In conclusion, FUS can modulate the activity of the AR in either direction, dependent on target, but appears to predominantly repress AR activity. The mechanism of repression is via disruption of the AR transcriptional complex and we propose a model by which tumour cells down-regulate this inhibitory factor in early stages of the disease. However, FUS levels are elevated in CRPC and it remains unclear as to the role of FUS in this stage of the disease. It appears that FUS regulation of AR activity is lost or altered in advanced stages of the disease and this could be a reflection of the plasticity associated with AR signalling throughout disease progression. Further work is needed to provide a complete understanding of the role that FUS plays in CRPC, including metastatic potential, and whether such alterations in activity can be targeted for therapeutic gain.

Conclusion

FUS contains trans-activation and trans-repression domains and can act as both an androgen receptor coactivator and corepressor. FUS enhances the antagonistic activity of antiandrogens and predominantly acts as a corepressor of androgen receptor activity. The mechanism of repression appears to be disassembly of the transcriptional complex, blocking recruitment of coactivators and the basal transcription machinery. Analysis of patient samples demonstrated that FUS is down-regulated in early stages of prostate cancer and is up-regulated in advanced stages of the disease. Together, this suggests that FUS has an inhibitory role in early stages of the disease, at least in part as a result of repression of androgen receptor activity and is therefore down-regulated. However, in advanced stages of the disease, FUS regulation of AR activity appears to be lost, which may facilitate disease progression.

Author contributions

G.B. designed experiments, generated data, analysed data and wrote/edited the manuscript. D.L., R.C., A.A., L.L., E.R., M.A., A.P., F.F., C.R., S.P., and V.R. designed and performed experiments, generated and analysed data. J.W. and T.V. helped to design experiments and edited the manuscript. C.B. designed experiments, analysed data and wrote/edited the manuscript.

Funding

G. Brooke was supported by a Martin Harris Fellowship and BBSRC grants BB/W020033/1, BB/X018997/1; D. Leach by Prostate Cancer UK (RIA18-ST2-022), The Urology Foundation/John Black Charitable Foundation and Wellcome Institutional Strategic Support Fund; R. Culley by an MRC DTP Scholarship; A. Azadova was supported by an Azerbeijani Government Scholarship and a BBSRC IAA award (BB/X511171/1). M. Alkheilewi by the King Faisal Specialist Hospital and Research Centre; A. Pine by the Rosetrees Trust; F. F. Fioretti and S. M. Powell by Prostate Cancer UK (RIA17-ST2-017); L. Latonen and T. Visakorpi were supported by the Academy of Finland (grant no. 317871 LL, 317755 TV), the Sigrid Juselius Foundation and the Cancer Society of Finland.

Data availability

The datasets used and/or analysed during the current study are available from the corresponding author on reasonable request.

Competing interests

The authors declare no competing interests.
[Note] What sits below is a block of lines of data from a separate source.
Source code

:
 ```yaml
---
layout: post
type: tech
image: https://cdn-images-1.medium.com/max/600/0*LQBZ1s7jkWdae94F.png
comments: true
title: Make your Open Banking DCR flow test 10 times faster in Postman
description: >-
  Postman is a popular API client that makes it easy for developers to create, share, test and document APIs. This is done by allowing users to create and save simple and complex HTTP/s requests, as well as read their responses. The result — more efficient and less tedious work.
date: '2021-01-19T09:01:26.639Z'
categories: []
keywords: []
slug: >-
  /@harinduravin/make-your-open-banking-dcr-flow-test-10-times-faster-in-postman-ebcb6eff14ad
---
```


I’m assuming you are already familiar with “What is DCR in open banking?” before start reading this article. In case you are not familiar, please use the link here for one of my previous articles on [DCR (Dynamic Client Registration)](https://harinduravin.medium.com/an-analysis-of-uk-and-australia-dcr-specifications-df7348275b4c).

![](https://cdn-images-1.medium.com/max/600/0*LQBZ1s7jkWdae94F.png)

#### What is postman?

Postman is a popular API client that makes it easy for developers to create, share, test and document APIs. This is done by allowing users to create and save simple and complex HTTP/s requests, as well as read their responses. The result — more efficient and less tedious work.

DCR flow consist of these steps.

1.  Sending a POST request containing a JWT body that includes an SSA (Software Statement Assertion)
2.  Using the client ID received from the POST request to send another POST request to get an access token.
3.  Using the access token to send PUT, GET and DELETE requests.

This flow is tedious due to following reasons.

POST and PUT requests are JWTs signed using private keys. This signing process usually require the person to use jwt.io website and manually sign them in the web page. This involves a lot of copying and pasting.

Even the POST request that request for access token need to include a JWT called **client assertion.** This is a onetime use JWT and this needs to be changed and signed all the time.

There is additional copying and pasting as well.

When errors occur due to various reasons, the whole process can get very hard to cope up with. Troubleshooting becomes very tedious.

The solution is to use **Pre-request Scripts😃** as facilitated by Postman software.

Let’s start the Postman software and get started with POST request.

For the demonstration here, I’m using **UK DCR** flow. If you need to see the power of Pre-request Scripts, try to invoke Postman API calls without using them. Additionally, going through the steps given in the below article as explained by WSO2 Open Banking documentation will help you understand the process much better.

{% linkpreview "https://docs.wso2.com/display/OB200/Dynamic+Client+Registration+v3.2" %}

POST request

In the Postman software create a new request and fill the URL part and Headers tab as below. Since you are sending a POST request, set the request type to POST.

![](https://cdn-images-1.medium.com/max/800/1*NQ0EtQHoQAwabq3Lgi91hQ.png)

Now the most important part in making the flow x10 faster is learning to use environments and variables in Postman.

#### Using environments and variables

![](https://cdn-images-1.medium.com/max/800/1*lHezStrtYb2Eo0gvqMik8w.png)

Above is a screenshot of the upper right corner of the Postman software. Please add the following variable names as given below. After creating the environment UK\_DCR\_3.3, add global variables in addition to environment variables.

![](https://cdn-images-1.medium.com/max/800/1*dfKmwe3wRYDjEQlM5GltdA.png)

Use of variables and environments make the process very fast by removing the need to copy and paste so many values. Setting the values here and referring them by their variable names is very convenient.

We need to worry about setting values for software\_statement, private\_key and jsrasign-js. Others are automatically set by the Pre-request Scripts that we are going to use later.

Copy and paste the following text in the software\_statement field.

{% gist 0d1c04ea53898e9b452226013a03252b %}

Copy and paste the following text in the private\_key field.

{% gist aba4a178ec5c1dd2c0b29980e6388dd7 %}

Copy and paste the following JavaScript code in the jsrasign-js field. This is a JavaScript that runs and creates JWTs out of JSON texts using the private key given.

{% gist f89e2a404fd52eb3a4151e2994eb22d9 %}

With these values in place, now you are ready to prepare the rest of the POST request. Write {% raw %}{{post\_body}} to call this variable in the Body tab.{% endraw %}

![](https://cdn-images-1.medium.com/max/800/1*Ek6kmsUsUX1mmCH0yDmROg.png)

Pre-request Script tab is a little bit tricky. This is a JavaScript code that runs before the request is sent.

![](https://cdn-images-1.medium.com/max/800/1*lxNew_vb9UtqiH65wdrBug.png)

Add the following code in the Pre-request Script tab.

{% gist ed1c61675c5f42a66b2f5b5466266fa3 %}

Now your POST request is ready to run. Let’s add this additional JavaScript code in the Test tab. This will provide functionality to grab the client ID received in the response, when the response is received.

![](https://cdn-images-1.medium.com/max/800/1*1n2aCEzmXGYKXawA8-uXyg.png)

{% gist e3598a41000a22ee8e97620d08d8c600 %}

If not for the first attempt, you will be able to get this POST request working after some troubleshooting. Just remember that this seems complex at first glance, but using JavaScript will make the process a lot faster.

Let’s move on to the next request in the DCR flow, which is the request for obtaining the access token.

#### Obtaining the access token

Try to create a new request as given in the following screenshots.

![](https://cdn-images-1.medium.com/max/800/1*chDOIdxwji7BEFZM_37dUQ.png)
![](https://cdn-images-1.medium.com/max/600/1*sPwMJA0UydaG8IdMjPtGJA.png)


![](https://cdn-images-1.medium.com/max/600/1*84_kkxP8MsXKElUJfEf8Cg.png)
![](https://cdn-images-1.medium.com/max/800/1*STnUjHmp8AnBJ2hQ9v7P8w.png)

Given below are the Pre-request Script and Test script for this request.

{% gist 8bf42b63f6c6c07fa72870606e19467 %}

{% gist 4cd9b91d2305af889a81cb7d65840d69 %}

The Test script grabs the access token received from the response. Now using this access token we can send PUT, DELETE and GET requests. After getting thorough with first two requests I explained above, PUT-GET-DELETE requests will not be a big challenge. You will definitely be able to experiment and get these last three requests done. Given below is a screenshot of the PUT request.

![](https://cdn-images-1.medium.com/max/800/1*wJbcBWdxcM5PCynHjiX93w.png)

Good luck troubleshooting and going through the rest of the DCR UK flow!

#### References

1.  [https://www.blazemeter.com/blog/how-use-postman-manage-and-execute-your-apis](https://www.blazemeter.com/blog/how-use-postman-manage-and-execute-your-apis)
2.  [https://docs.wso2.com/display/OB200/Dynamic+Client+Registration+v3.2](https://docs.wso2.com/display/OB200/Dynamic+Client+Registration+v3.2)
Ethics approval and consent to participate

Approval for the use of patient samples was granted by the ethical committee of the Tampere University Hospital and the National Authority for Medicolegal Affairs and all samples were collected with informed consent. All methods were performed in accordance with the relevant guidelines and regulations.

Supplementary information

The online version contains supplementary material available at 10.1038/s41388-026-03682-3.